(Stored data entries)
================
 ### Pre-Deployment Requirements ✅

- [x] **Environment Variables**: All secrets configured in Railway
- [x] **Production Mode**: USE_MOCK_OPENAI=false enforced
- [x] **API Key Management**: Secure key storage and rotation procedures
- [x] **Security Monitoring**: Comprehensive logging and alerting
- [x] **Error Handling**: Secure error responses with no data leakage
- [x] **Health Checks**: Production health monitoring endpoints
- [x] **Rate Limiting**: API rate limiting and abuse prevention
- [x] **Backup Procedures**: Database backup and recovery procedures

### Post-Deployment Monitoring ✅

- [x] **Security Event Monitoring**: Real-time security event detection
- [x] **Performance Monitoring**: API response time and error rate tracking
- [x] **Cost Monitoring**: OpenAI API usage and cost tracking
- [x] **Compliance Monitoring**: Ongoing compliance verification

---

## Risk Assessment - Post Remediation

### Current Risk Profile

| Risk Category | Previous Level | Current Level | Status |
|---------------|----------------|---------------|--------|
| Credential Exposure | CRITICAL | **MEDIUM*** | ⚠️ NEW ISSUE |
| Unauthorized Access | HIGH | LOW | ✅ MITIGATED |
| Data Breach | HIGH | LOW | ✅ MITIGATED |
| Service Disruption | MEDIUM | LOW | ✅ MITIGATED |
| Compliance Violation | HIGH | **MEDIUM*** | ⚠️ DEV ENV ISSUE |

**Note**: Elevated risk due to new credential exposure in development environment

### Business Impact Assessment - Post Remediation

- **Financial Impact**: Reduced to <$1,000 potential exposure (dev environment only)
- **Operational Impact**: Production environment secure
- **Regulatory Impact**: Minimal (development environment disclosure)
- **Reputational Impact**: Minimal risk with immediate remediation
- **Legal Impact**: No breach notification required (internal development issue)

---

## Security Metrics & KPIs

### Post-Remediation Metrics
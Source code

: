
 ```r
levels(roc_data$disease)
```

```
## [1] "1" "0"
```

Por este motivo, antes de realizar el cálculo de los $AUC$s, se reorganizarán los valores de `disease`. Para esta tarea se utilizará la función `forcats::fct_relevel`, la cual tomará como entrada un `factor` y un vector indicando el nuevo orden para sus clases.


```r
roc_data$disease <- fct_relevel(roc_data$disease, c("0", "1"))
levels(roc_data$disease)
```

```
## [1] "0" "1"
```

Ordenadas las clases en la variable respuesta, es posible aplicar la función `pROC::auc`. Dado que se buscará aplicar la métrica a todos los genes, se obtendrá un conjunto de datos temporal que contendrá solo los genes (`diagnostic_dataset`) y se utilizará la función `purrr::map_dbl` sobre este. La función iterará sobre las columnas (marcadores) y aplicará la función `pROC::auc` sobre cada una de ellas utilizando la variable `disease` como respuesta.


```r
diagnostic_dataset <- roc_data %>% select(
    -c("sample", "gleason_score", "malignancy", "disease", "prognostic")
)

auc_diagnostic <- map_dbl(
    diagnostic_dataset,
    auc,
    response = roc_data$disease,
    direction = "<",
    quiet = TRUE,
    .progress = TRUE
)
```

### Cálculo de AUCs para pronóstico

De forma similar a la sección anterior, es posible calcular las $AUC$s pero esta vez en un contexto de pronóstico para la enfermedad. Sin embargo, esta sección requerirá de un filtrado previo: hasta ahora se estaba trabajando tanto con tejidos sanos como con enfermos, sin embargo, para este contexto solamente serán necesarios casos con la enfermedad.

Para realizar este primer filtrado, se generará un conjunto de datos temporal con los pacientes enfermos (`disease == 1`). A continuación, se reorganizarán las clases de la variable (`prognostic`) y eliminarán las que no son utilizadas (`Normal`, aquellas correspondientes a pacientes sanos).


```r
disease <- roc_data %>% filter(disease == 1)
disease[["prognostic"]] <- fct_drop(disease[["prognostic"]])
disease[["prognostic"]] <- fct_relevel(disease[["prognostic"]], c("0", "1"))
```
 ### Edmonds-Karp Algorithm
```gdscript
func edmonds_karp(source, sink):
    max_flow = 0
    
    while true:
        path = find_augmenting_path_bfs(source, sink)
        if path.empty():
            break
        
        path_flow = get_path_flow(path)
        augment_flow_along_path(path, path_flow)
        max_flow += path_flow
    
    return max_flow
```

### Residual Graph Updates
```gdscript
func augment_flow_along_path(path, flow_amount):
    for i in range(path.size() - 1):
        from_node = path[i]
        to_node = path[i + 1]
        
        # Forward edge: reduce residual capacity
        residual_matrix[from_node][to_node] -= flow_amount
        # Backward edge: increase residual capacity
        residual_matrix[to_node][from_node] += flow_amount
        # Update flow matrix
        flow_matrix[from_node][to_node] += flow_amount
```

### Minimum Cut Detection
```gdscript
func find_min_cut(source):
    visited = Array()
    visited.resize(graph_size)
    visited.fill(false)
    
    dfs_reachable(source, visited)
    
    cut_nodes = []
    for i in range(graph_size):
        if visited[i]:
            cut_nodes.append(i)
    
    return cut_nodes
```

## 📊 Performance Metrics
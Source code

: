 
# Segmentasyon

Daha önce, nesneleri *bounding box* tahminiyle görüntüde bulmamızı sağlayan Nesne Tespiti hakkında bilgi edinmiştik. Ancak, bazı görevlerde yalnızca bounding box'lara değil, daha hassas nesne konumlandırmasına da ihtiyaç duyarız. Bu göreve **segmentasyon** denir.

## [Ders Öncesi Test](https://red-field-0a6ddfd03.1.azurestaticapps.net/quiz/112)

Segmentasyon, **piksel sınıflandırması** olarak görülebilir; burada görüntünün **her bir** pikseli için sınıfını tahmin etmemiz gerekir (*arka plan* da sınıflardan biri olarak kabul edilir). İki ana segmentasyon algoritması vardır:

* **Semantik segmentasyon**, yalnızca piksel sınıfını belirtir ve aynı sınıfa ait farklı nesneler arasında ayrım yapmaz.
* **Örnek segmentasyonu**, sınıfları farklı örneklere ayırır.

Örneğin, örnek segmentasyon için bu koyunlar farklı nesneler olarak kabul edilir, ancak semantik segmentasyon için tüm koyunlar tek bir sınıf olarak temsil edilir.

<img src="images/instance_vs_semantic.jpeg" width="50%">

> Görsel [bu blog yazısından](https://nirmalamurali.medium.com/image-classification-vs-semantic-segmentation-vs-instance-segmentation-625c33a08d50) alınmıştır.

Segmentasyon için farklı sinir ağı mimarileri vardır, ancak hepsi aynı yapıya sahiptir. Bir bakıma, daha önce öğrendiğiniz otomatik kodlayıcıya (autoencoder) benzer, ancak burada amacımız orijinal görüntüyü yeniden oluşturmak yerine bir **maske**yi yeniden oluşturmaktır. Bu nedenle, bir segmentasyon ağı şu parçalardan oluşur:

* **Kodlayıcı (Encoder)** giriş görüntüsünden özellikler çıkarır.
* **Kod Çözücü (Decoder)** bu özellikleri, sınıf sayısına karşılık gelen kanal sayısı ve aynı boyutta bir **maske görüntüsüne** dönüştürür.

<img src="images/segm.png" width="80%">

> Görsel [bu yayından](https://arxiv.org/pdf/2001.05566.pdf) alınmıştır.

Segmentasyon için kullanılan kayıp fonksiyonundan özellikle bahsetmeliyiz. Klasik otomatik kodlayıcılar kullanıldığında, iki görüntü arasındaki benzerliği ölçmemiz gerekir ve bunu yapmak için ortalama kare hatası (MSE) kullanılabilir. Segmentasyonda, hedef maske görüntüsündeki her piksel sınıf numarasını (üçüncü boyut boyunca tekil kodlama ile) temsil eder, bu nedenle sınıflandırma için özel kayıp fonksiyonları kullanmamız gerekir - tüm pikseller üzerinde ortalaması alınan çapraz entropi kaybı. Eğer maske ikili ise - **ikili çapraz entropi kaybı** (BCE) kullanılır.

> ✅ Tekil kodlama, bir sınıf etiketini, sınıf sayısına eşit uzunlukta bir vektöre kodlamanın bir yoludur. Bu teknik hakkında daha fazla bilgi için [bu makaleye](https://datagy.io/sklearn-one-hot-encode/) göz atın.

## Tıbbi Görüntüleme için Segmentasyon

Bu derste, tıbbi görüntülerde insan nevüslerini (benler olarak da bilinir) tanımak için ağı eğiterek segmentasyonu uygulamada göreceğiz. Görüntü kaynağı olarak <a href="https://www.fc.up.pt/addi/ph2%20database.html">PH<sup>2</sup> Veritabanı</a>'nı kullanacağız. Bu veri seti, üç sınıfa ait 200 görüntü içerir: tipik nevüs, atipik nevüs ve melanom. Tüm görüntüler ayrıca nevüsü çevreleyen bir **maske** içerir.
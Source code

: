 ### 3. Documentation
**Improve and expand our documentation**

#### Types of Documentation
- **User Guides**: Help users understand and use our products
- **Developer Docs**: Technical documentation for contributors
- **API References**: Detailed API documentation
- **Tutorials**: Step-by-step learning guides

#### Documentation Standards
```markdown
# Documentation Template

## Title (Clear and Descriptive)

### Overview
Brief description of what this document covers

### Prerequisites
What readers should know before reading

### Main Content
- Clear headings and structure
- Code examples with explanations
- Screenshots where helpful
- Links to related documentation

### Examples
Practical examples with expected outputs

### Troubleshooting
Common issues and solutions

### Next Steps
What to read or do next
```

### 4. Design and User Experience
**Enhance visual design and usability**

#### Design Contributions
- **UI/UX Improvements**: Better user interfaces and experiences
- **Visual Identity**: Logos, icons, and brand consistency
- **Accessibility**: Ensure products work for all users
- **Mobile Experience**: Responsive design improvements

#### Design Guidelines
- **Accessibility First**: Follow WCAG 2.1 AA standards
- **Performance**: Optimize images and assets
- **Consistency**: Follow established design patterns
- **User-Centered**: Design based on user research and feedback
================
> [PROBLEM DETAILS] Where does the string "reorganizarán" occur in the data above? Copy every line that holds it.

> [OUTPUT FOR THIS TASK]
Por este motivo, antes de realizar el cálculo de los $AUC$s, se reorganizarán los valores de `disease`. Para esta tarea se utilizará la función `forcats::fct_relevel`, la cual tomará como entrada un `factor` y un vector indicando el nuevo orden para sus clases.
Para realizar este primer filtrado, se generará un conjunto de datos temporal con los pacientes enfermos (`disease == 1`). A continuación, se reorganizarán las clases de la variable (`prognostic`) y eliminarán las que no son utilizadas (`Normal`, aquellas correspondientes a pacientes sanos).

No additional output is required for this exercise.